I've now made 5 gallons of juice with the crusher & press, & think I have about optimised my way of using them. I found it really difficult to crush directly into the press as the crusher kept sliding around. I now use g clamps to clamp it to a work surface & crush into a bucket. I find it really easy to use now as I can use 2 hands to operate it & it crushes quartered apples easily. The hopper is not held very securely & is difficult to clean due to hang up points underneath. Jetting it under the tap is the most effective way. The press needs to be fixed down to get the most juice out of it, I bolt mine to a workmate. The only part I find awkward is having to lift the crossbeam off to load & unload the press. It would be easier if it pivoted out, like the Vigo presses. Overall, the crusher & press are well designed and made & I expect many years use from them. A reasonable price buying the 2 together, but don't forget the straining bag.
How to Make Cider
Making cider is really easy and a good way to use up a glut of fruit. Some “experts” say use only cider apples, others mainly dessert and others mainly cooking but in reality most home cider makers use whatever apples that they have at hand.
Choosing and Picking Apples for Cider
Make certain they are fully ripe, undamaged and not heavily bruised.
Keep in a cool place for 1 or 2 weeks to soften the skins.
Wash the apples to remove any insects, soil, etc. before processing. You won’t wash off the natural yeasts required for fermentation.
Preparing the Fruit
Crushing - This can be done by putting the apples in a strong tub and pounding them with a length of timber but is heavy on the arms. If you are likely to make large amounts of cider, it may be better if you purchase a fruit crusher.
The pulped fruit now needs to be pressed to extract the juice. You can get away with a domestic fruit juicer but, for larger amounts, you can either build or purchase your own press.
The pH of the juice should be in the range 3.9 to 4.0 to give the right amount of sharpness. This can be checked using a small soil testing pH meter. To higher the pH add precipitated chalk, to lower the pH add malic acid.
Check the “specific gravity” (S.G) of the juice with a hydrometer for sugar levels. 15% sugar = S.G of 1070 and total potential alcohol content of around 8.5%, 10% sugar = S.G. of 1045 and total potential alcohol of 6%. This is if all of the sugar is fermented.

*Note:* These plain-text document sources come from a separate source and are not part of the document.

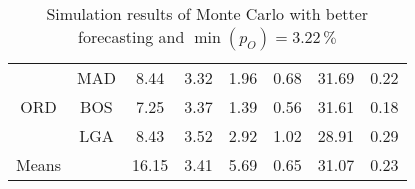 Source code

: \begin{table}
\begin{center}
\begin{tabular}{c c | c c | c c | c | c }
~    &  MAD  &    8.44  &  3.32  &    1.96  &  0.68  &  31.69  &  0.22 \\[.5ex]
ORD  &  BOS  &    7.25  &  3.37  &    1.39  &  0.56  &  31.61  &  0.18 \\
~    &  LGA  &    8.43  &  3.52  &    2.92  &  1.02  &  28.91  &  0.29 \\
\midrule
Means &  ~   &   16.15  &  3.41  &    5.69  &  0.65  &  31.07  &  0.23 \\
    \bottomrule
\end{tabular}
\caption{Simulation results of Monte Carlo with better forecasting and $\min(p_O) = 3.22\,\%$}
\label{tbl:resultsSecond}
\end{center}
\end{table}


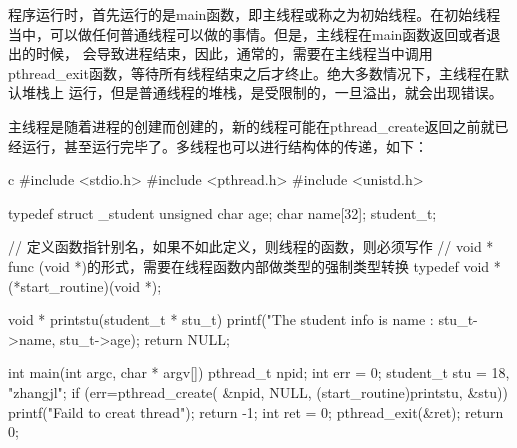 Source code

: 程序运行时，首先运行的是main函数，即主线程或称之为初始线程。在初始线程当中，可以做任何普通线程可以做的事情。但是，主线程在main函数返回或者退出的时候，
会导致进程结束，因此，通常的，需要在主线程当中调用pthread\_exit函数，等待所有线程结束之后才终止。绝大多数情况下，主线程在默认堆栈上
运行，但是普通线程的堆栈，是受限制的，一旦溢出，就会出现错误。

主线程是随着进程的创建而创建的，新的线程可能在pthread\_create返回之前就已经运行，甚至运行完毕了。多线程也可以进行结构体的传递，如下：
\begin{code-block}{c}
#include <stdio.h>
#include <pthread.h>
#include <unistd.h>

typedef struct _student {
        unsigned char age;
        char name[32];
}student_t;

// 定义函数指针别名，如果不如此定义，则线程的函数，则必须写作
// void * func (void *)的形式，需要在线程函数内部做类型的强制类型转换
typedef void *(*start_routine)(void *);

void * printstu(student_t * stu_t)
{
        printf("The student info is name :%
                stu_t->name, stu_t->age);
        return NULL;
}

int main(int argc, char * argv[])
{
        pthread_t npid;
        int err = 0;
        student_t stu = {18, "zhangjl"};
        if (err=pthread_create(
                &npid, NULL, (start_routine)printstu, &stu))
        {
                printf("Faild to creat thread\n");
                return -1;
        }
        int ret = 0;
        pthread_exit(&ret);
        return 0;
}
\end{code-block}

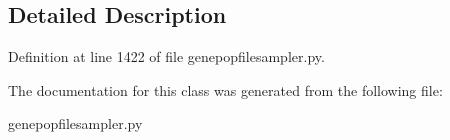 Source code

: \subsection{Detailed Description}


Definition at line 1422 of file genepopfilesampler.\+py.



The documentation for this class was generated from the following file\+:\begin{DoxyCompactItemize}
\item 
genepopfilesampler.\+py\end{DoxyCompactItemize}
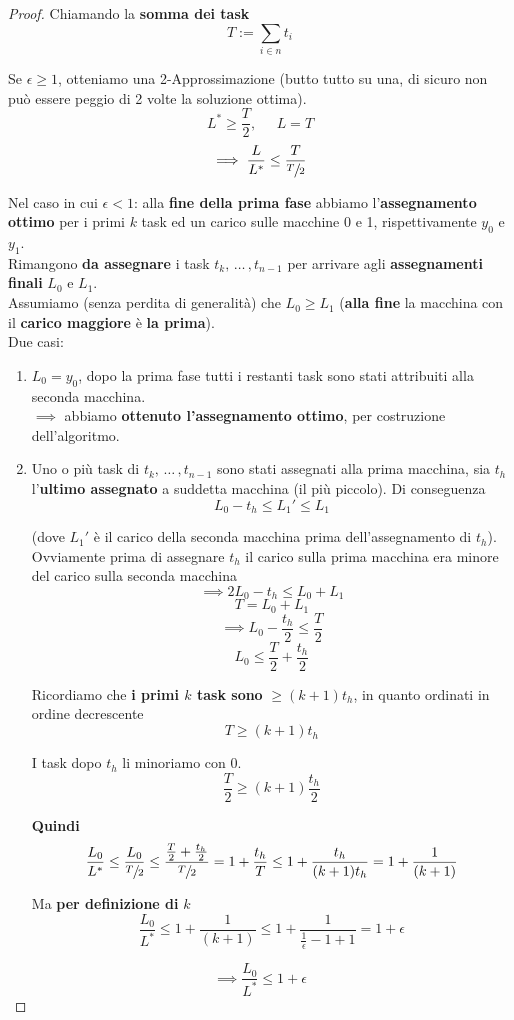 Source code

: \documentclass[11pt]{article}
\begin{document}
	\begin{proof}
		Chiamando la \textbf{somma dei task}
		$$ T := \sum_{i \in n} t_i$$
		
		Se $\epsilon \geq 1$, otteniamo una 2-Approssimazione (butto tutto su una, di sicuro non può essere peggio di 2 volte la soluzione ottima).
		$$ L^\ast \geq \frac{T}{2}, \;\;\;\;\; L = T $$
		$$\implies \frac{L}{L^\ast} \leq \frac{T}{\sfrac{T}{2}}$$
		
		Nel caso in cui $\epsilon < 1$: alla \textbf{fine della prima fase} abbiamo l'\textbf{assegnamento ottimo} per i primi $k$ task ed un carico sulle macchine 0 e 1, rispettivamente $y_0$ e $y_1$. \\
		
		Rimangono \textbf{da assegnare} i task $t_k, \, \dots \, , t_{n-1}$ per arrivare agli \textbf{assegnamenti finali} $L_0$ e $L_1$.\\
		
		Assumiamo (senza perdita di generalità) che $L_0 \geq L_1$ (\textbf{alla fine} la macchina con il \textbf{carico maggiore} è \textbf{la prima}).\\
		
		Due casi: 
		\begin{enumerate}
			\item $L_0 = y_0$, dopo la prima fase tutti i restanti task sono stati attribuiti alla seconda macchina.\\
			$\implies$ abbiamo \textbf{ottenuto l'assegnamento ottimo}, per costruzione dell'algoritmo.\\
			
			\item Uno o più task di $t_k, \, \dots \, , t_{n-1}$ sono stati assegnati alla prima macchina, sia $t_h$ l'\textbf{ultimo assegnato} a suddetta macchina (il più piccolo). Di conseguenza
			$$ L_0 - t_h \leq L_1' \leq L_1$$
			
			(dove $L_1'$ è il carico della seconda macchina prima dell'assegnamento di $t_h$). Ovviamente prima di assegnare $t_h$ il carico sulla prima macchina era minore del carico sulla seconda macchina
			$$ \implies 2L_0 - t_h \leq L_0 + L_1 $$
			$$ T = L_0 + L_1$$
			$$ \implies L_0 - \frac{t_h}{2} \leq \frac{T}{2} $$
			$$ L_0 \leq \frac{T}{2} + \frac{t_h}{2} $$
			
			Ricordiamo che \textbf{i primi $k$ task sono} $\geq (k+1) t_h$, in quanto ordinati in ordine decrescente
			$$ T \geq (k+1) t_h $$
			
			I task dopo $t_h$ li minoriamo con 0.
			$$ \frac{T}{2} \geq (k+1) \frac{t_h}{2} $$
			
			\textbf{Quindi}
			$$ \frac{L_0}{L^\ast} \leq \frac{L_0}{\sfrac{T}{2}} \leq \frac{\frac{T}{2} + \frac{t_h}{2}}{\sfrac{T}{2}} = 1 + \frac{t_h}{T} \leq 1 + \frac{t_h}{(k+1) t_h} = 1 + \frac{1}{(k+1)} $$
			
			Ma \textbf{per definizione di} $k$ 
			$$ \frac{L_0}{L^\ast} \leq 1 + \frac{1}{(k+1)} \leq 1 + \frac{1}{\frac{1}{\epsilon} - 1 + 1} = 1 + \epsilon $$
		\end{enumerate}
		$$ \implies  \frac{L_0}{L^\ast} \leq 1 + \epsilon $$
	\end{proof}
	
\end{document}
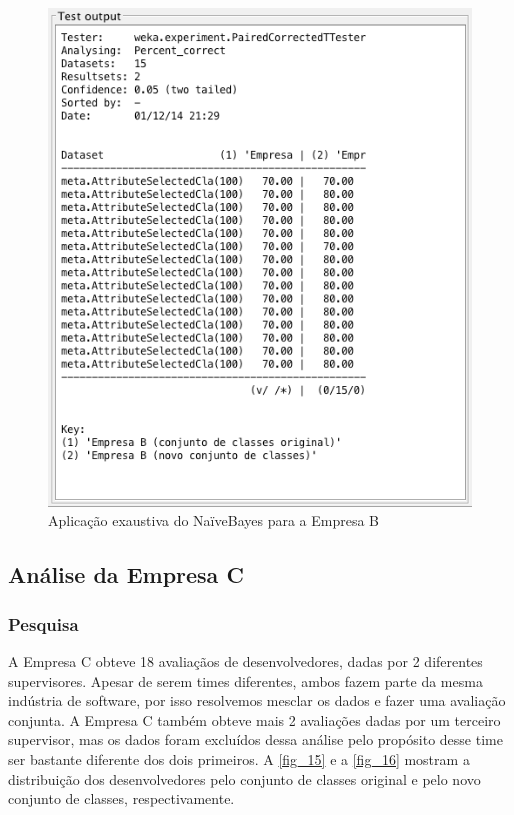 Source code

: \begin{figure}[p]
	\centering
	\includegraphics[width=\textwidth]{figs/empresa_b/exaustive-naivebayes.png}
	\caption{\label{fig_14}Aplicação exaustiva do NaïveBayes para a Empresa B}
\end{figure}
\clearpage


\subsection{Análise da Empresa C}

\subsubsection{Pesquisa}

A Empresa C obteve 18 avaliaçãos de desenvolvedores, dadas por 2 diferentes supervisores. Apesar de serem times diferentes, ambos fazem parte da mesma indústria de software, por isso resolvemos mesclar os dados e fazer uma avaliação conjunta. A Empresa C também obteve mais 2 avaliações dadas por um terceiro supervisor, mas os dados foram excluídos dessa análise pelo propósito desse time ser bastante diferente dos dois primeiros. A \autoref{fig_15} e a \autoref{fig_16} mostram a distribuição dos desenvolvedores pelo conjunto de classes original e pelo novo conjunto de classes, respectivamente. 

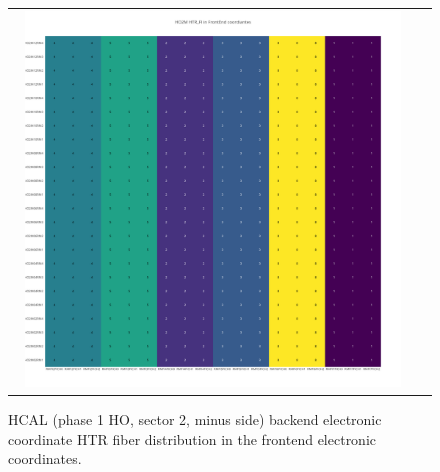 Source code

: \begin{figure}[htb]
 \begin{center}
  \begin{tabular}{cc}
   \includegraphics[angle=0,width=0.95\textwidth]{figures/appendix/HO2M_HTR_FI_in_FrontEnd.png}
  \end{tabular}
  \caption{HCAL (phase 1 HO, sector 2, minus side) backend electronic coordinate HTR fiber distribution in the frontend electronic coordinates.}
  \label{fig:lmapHO2MHTRFIFEC}
 \end{center}
\end{figure}
\clearpage

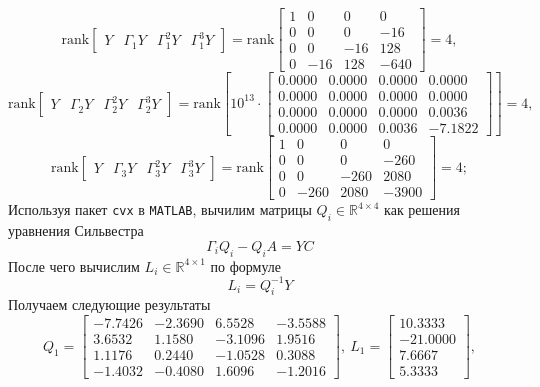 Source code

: \documentclass[a4paper, 12pt]{article}
\begin{document}
    $$
    \text{rank}\begin{bmatrix}Y &\Gamma_1Y &\Gamma_1^2Y &\Gamma_1^3Y\end{bmatrix}=\text{rank}\begin{bmatrix}
    1     &0     &0     &0\\
    0     &0     &0   &-16\\
    0     &0   &-16   &128\\
    0   &-16   &128  &-640
    \end{bmatrix}=4,
    $$
    $$
    \text{rank}\begin{bmatrix}Y &\Gamma_2Y &\Gamma_2^2Y &\Gamma_2^3Y\end{bmatrix}=\text{rank}\left[10^{13}\cdot\begin{bmatrix}
        0.0000         &0.0000         &0.0000         &0.0000\\
        0.0000         &0.0000         &0.0000   &0.0000\\
        0.0000         &0.0000   &0.0000    &0.0036\\
        0.0000   &0.0000    &0.0036   &-7.1822
    \end{bmatrix}\right]=4,
    $$
    $$
    \text{rank}\begin{bmatrix}Y &\Gamma_3Y &\Gamma_3^2Y &\Gamma_3^3Y\end{bmatrix}=\text{rank}\begin{bmatrix}
        1           &0           &0           &0\\
        0           &0           &0        &-260\\
        0           &0        &-260        &2080\\
        0        &-260        &2080       &-3900
    \end{bmatrix}=4;
    $$
    Используя пакет \texttt{cvx} в \texttt{MATLAB}, вычилим матрицы $Q_i\in\mathbb{R}^{4\times4}$ как решения уравнения Сильвестра
    $$
    \Gamma_iQ_i-Q_iA=YC
    $$
    После чего вычислим $L_i\in\mathbb{R}^{4\times1}$ по формуле
    $$
    L_i=Q_i^{-1}Y
    $$
    Получаем следующие результаты
    $$
    Q_1=\begin{bmatrix}
    -7.7426   &-2.3690    &6.5528   &-3.5588\\
    3.6532    &1.1580   &-3.1096    &1.9516\\
    1.1176    &0.2440   &-1.0528    &0.3088\\
   -1.4032   &-0.4080    &1.6096   &-1.2016
    \end{bmatrix},\ L_1=\begin{bmatrix}
    10.3333\\
  -21.0000\\
    7.6667\\
    5.3333
    \end{bmatrix},
    $$
\end{document}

If the S.G. is less than 1040 there may not be sufficient to protect the cider during storage and sugar can be added to raise the gravity. 2 ½ ounces of sugar should raise the gravity of 1 gallon of juice by about 5º.
The juice now needs to be poured into a good quality fermenting vessel. This can either be wood, stainless steel, glass or plastic (only food-grade plastics). Cover loosely as the initial fermentation can be very vigorous. Once it has calmed down, top up with more juice or water to exclude air and fit an airlock to the container.
Traditionally nothing is added to the apple juice to turn it into cider, as the natural yeasts in the apples will turn the sugars into alcohol.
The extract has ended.